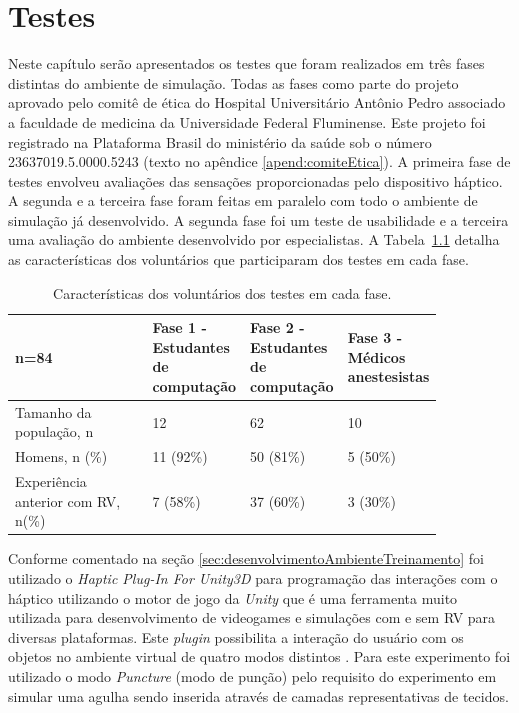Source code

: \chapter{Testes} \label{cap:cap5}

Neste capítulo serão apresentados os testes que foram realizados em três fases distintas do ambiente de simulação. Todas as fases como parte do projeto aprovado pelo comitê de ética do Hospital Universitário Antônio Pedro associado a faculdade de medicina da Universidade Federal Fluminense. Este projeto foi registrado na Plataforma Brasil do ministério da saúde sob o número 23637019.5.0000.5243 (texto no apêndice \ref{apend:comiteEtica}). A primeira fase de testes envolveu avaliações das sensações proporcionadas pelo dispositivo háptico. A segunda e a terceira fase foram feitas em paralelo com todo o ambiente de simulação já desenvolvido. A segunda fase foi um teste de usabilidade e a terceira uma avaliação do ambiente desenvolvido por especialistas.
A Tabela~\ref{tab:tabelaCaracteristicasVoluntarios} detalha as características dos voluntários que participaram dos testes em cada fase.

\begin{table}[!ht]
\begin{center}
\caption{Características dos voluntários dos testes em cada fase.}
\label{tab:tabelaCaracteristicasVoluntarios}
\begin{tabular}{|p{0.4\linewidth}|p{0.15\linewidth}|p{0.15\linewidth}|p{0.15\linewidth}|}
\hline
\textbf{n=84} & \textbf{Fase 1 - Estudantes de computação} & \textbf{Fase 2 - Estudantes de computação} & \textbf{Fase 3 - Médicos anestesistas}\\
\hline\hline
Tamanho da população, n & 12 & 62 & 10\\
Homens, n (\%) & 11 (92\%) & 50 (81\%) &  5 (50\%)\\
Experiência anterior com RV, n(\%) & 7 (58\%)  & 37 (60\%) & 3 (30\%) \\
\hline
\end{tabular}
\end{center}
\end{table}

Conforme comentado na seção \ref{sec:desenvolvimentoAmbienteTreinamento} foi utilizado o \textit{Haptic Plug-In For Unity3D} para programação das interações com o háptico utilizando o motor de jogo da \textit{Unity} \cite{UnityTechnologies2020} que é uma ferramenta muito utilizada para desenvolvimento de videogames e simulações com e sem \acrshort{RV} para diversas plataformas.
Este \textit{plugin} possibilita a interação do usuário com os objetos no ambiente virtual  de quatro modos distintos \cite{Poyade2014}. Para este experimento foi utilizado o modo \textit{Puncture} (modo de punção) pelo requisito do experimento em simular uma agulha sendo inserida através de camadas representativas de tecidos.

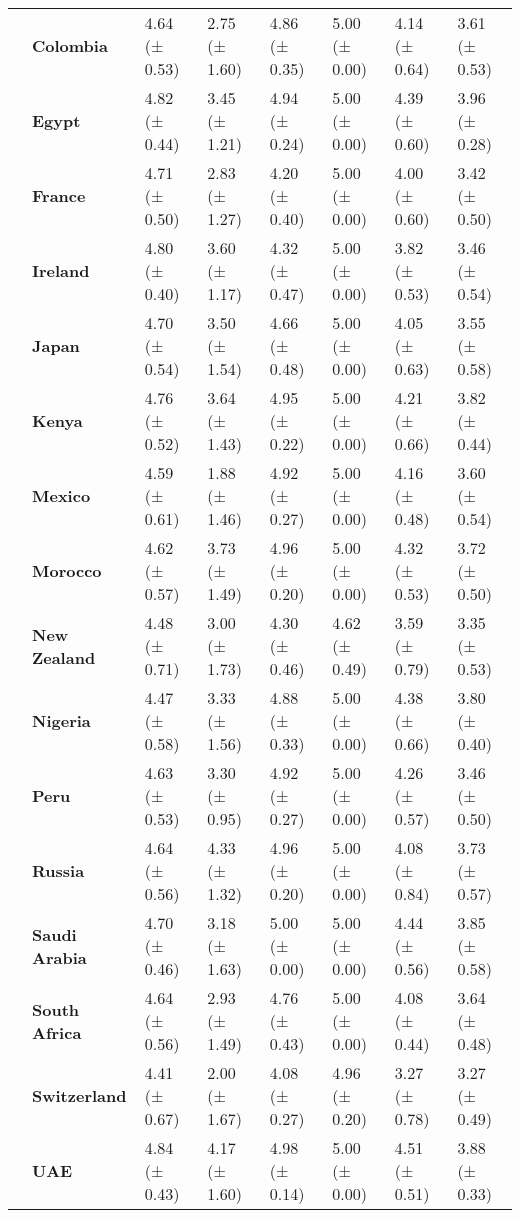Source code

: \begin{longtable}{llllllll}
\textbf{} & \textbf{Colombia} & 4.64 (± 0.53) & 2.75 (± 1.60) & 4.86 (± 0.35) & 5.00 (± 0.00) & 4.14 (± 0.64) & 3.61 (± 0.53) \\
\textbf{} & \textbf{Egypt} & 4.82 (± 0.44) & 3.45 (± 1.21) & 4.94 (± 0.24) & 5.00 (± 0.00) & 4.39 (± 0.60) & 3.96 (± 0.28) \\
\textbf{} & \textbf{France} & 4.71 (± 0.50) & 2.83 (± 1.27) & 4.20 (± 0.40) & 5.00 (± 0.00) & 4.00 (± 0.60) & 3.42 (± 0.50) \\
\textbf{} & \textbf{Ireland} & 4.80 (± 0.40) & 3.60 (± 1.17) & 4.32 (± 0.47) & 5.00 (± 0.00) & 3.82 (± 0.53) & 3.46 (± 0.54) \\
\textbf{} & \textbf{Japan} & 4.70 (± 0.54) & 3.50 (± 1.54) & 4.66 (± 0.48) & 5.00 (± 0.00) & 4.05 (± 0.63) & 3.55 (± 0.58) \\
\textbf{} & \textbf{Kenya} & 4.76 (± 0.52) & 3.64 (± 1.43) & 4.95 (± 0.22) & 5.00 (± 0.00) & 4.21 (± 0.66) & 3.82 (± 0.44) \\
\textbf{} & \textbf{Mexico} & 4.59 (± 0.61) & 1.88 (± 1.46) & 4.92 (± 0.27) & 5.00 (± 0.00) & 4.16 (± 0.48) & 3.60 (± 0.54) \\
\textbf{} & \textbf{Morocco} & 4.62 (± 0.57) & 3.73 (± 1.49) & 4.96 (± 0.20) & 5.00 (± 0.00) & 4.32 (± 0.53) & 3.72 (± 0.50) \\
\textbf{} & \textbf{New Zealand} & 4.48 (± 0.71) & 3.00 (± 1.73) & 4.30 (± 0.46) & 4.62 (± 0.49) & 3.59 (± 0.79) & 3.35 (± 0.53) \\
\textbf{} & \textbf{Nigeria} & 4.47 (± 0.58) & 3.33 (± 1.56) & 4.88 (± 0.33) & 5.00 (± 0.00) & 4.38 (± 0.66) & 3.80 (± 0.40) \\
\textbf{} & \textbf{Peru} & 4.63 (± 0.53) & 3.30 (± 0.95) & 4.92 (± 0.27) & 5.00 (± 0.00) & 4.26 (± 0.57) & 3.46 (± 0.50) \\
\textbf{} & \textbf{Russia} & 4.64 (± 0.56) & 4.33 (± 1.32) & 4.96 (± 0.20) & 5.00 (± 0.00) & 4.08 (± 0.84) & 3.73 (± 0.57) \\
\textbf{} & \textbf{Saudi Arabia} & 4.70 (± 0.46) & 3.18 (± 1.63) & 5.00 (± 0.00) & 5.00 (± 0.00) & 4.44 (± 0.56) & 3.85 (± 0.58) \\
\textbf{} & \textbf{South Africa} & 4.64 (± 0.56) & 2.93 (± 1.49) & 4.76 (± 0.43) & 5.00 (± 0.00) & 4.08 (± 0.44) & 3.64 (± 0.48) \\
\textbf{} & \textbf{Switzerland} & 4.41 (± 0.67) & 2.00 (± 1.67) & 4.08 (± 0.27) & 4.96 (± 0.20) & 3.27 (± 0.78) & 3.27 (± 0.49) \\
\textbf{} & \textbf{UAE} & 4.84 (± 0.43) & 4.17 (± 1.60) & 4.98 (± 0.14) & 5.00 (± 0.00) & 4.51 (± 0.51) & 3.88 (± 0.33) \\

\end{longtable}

● Task goal
Omit the pictures and print the listing exactly.

● Solution to this problem
Source code

: \chapter{Testes} \label{cap:cap5}

Neste capítulo serão apresentados os testes que foram realizados em três fases distintas do ambiente de simulação. Todas as fases como parte do projeto aprovado pelo comitê de ética do Hospital Universitário Antônio Pedro associado a faculdade de medicina da Universidade Federal Fluminense. Este projeto foi registrado na Plataforma Brasil do ministério da saúde sob o número 23637019.5.0000.5243 (texto no apêndice \ref{apend:comiteEtica}). A primeira fase de testes envolveu avaliações das sensações proporcionadas pelo dispositivo háptico. A segunda e a terceira fase foram feitas em paralelo com todo o ambiente de simulação já desenvolvido. A segunda fase foi um teste de usabilidade e a terceira uma avaliação do ambiente desenvolvido por especialistas.
A Tabela~\ref{tab:tabelaCaracteristicasVoluntarios} detalha as características dos voluntários que participaram dos testes em cada fase.

\begin{table}[!ht]
\begin{center}
\caption{Características dos voluntários dos testes em cada fase.}
\label{tab:tabelaCaracteristicasVoluntarios}
\begin{tabular}{|p{0.4\linewidth}|p{0.15\linewidth}|p{0.15\linewidth}|p{0.15\linewidth}|}
\hline
\textbf{n=84} & \textbf{Fase 1 - Estudantes de computação} & \textbf{Fase 2 - Estudantes de computação} & \textbf{Fase 3 - Médicos anestesistas}\\
\hline\hline
Tamanho da população, n & 12 & 62 & 10\\
Homens, n (\%) & 11 (92\%) & 50 (81\%) &  5 (50\%)\\
Experiência anterior com RV, n(\%) & 7 (58\%)  & 37 (60\%) & 3 (30\%) \\
\hline
\end{tabular}
\end{center}
\end{table}

Conforme comentado na seção \ref{sec:desenvolvimentoAmbienteTreinamento} foi utilizado o \textit{Haptic Plug-In For Unity3D} para programação das interações com o háptico utilizando o motor de jogo da \textit{Unity} \cite{UnityTechnologies2020} que é uma ferramenta muito utilizada para desenvolvimento de videogames e simulações com e sem \acrshort{RV} para diversas plataformas.
Este \textit{plugin} possibilita a interação do usuário com os objetos no ambiente virtual  de quatro modos distintos \cite{Poyade2014}. Para este experimento foi utilizado o modo \textit{Puncture} (modo de punção) pelo requisito do experimento em simular uma agulha sendo inserida através de camadas representativas de tecidos.

Source code

: \begin{longtable}{llllllll}
\textbf{} & \textbf{Colombia} & 4.64 (± 0.53) & 2.75 (± 1.60) & 4.86 (± 0.35) & 5.00 (± 0.00) & 4.14 (± 0.64) & 3.61 (± 0.53) \\
\textbf{} & \textbf{Egypt} & 4.82 (± 0.44) & 3.45 (± 1.21) & 4.94 (± 0.24) & 5.00 (± 0.00) & 4.39 (± 0.60) & 3.96 (± 0.28) \\
\textbf{} & \textbf{France} & 4.71 (± 0.50) & 2.83 (± 1.27) & 4.20 (± 0.40) & 5.00 (± 0.00) & 4.00 (± 0.60) & 3.42 (± 0.50) \\
\textbf{} & \textbf{Ireland} & 4.80 (± 0.40) & 3.60 (± 1.17) & 4.32 (± 0.47) & 5.00 (± 0.00) & 3.82 (± 0.53) & 3.46 (± 0.54) \\
\textbf{} & \textbf{Japan} & 4.70 (± 0.54) & 3.50 (± 1.54) & 4.66 (± 0.48) & 5.00 (± 0.00) & 4.05 (± 0.63) & 3.55 (± 0.58) \\
\textbf{} & \textbf{Kenya} & 4.76 (± 0.52) & 3.64 (± 1.43) & 4.95 (± 0.22) & 5.00 (± 0.00) & 4.21 (± 0.66) & 3.82 (± 0.44) \\
\textbf{} & \textbf{Mexico} & 4.59 (± 0.61) & 1.88 (± 1.46) & 4.92 (± 0.27) & 5.00 (± 0.00) & 4.16 (± 0.48) & 3.60 (± 0.54) \\
\textbf{} & \textbf{Morocco} & 4.62 (± 0.57) & 3.73 (± 1.49) & 4.96 (± 0.20) & 5.00 (± 0.00) & 4.32 (± 0.53) & 3.72 (± 0.50) \\
\textbf{} & \textbf{New Zealand} & 4.48 (± 0.71) & 3.00 (± 1.73) & 4.30 (± 0.46) & 4.62 (± 0.49) & 3.59 (± 0.79) & 3.35 (± 0.53) \\
\textbf{} & \textbf{Nigeria} & 4.47 (± 0.58) & 3.33 (± 1.56) & 4.88 (± 0.33) & 5.00 (± 0.00) & 4.38 (± 0.66) & 3.80 (± 0.40) \\
\textbf{} & \textbf{Peru} & 4.63 (± 0.53) & 3.30 (± 0.95) & 4.92 (± 0.27) & 5.00 (± 0.00) & 4.26 (± 0.57) & 3.46 (± 0.50) \\
\textbf{} & \textbf{Russia} & 4.64 (± 0.56) & 4.33 (± 1.32) & 4.96 (± 0.20) & 5.00 (± 0.00) & 4.08 (± 0.84) & 3.73 (± 0.57) \\
\textbf{} & \textbf{Saudi Arabia} & 4.70 (± 0.46) & 3.18 (± 1.63) & 5.00 (± 0.00) & 5.00 (± 0.00) & 4.44 (± 0.56) & 3.85 (± 0.58) \\
\textbf{} & \textbf{South Africa} & 4.64 (± 0.56) & 2.93 (± 1.49) & 4.76 (± 0.43) & 5.00 (± 0.00) & 4.08 (± 0.44) & 3.64 (± 0.48) \\
\textbf{} & \textbf{Switzerland} & 4.41 (± 0.67) & 2.00 (± 1.67) & 4.08 (± 0.27) & 4.96 (± 0.20) & 3.27 (± 0.78) & 3.27 (± 0.49) \\
\textbf{} & \textbf{UAE} & 4.84 (± 0.43) & 4.17 (± 1.60) & 4.98 (± 0.14) & 5.00 (± 0.00) & 4.51 (± 0.51) & 3.88 (± 0.33) \\

\end{longtable}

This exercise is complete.